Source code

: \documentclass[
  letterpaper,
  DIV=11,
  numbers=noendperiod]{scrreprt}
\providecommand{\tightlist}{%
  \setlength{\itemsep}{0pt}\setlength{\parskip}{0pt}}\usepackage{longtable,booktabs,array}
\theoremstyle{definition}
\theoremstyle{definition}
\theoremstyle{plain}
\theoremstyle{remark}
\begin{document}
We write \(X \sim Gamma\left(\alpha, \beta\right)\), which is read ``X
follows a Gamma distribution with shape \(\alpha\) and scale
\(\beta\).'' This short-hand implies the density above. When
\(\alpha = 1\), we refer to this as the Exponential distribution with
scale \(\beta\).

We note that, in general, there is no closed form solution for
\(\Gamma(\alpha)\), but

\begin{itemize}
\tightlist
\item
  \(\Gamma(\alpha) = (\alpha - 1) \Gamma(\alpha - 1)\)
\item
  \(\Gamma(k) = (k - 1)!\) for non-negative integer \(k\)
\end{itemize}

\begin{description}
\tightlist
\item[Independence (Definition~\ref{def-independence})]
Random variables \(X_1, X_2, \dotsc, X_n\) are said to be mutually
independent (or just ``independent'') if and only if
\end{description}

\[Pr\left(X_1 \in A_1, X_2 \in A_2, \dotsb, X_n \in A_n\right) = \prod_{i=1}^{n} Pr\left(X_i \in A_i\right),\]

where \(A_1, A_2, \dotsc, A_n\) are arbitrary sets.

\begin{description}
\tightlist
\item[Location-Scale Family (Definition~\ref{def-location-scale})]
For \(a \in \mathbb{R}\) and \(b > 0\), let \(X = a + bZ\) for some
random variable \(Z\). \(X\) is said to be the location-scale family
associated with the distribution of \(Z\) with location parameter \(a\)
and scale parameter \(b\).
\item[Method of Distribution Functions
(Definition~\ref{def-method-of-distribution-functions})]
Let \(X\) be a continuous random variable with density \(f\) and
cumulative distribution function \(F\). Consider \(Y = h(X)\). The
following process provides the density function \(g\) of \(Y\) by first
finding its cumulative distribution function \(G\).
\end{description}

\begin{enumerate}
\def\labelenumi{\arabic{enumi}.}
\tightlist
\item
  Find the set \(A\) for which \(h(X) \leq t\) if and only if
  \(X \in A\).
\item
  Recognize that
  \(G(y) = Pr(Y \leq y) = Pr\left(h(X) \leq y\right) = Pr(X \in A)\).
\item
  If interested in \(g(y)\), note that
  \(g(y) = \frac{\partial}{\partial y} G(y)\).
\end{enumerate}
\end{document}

***

Recite the full listing above exactly.

Source code

: \documentclass[
  letterpaper,
  DIV=11,
  numbers=noendperiod]{scrreprt}
\providecommand{\tightlist}{%
  \setlength{\itemsep}{0pt}\setlength{\parskip}{0pt}}\usepackage{longtable,booktabs,array}
\theoremstyle{definition}
\theoremstyle{definition}
\theoremstyle{plain}
\theoremstyle{remark}
\begin{document}
We write \(X \sim Gamma\left(\alpha, \beta\right)\), which is read ``X
follows a Gamma distribution with shape \(\alpha\) and scale
\(\beta\).'' This short-hand implies the density above. When
\(\alpha = 1\), we refer to this as the Exponential distribution with
scale \(\beta\).

We note that, in general, there is no closed form solution for
\(\Gamma(\alpha)\), but

\begin{itemize}
\tightlist
\item
  \(\Gamma(\alpha) = (\alpha - 1) \Gamma(\alpha - 1)\)
\item
  \(\Gamma(k) = (k - 1)!\) for non-negative integer \(k\)
\end{itemize}

\begin{description}
\tightlist
\item[Independence (Definition~\ref{def-independence})]
Random variables \(X_1, X_2, \dotsc, X_n\) are said to be mutually
independent (or just ``independent'') if and only if
\end{description}

\[Pr\left(X_1 \in A_1, X_2 \in A_2, \dotsb, X_n \in A_n\right) = \prod_{i=1}^{n} Pr\left(X_i \in A_i\right),\]

where \(A_1, A_2, \dotsc, A_n\) are arbitrary sets.

\begin{description}
\tightlist
\item[Location-Scale Family (Definition~\ref{def-location-scale})]
For \(a \in \mathbb{R}\) and \(b > 0\), let \(X = a + bZ\) for some
random variable \(Z\). \(X\) is said to be the location-scale family
associated with the distribution of \(Z\) with location parameter \(a\)
and scale parameter \(b\).
\item[Method of Distribution Functions
(Definition~\ref{def-method-of-distribution-functions})]
Let \(X\) be a continuous random variable with density \(f\) and
cumulative distribution function \(F\). Consider \(Y = h(X)\). The
following process provides the density function \(g\) of \(Y\) by first
finding its cumulative distribution function \(G\).
\end{description}

\begin{enumerate}
\def\labelenumi{\arabic{enumi}.}
\tightlist
\item
  Find the set \(A\) for which \(h(X) \leq t\) if and only if
  \(X \in A\).
\item
  Recognize that
  \(G(y) = Pr(Y \leq y) = Pr\left(h(X) \leq y\right) = Pr(X \in A)\).
\item
  If interested in \(g(y)\), note that
  \(g(y) = \frac{\partial}{\partial y} G(y)\).
\end{enumerate}
\end{document}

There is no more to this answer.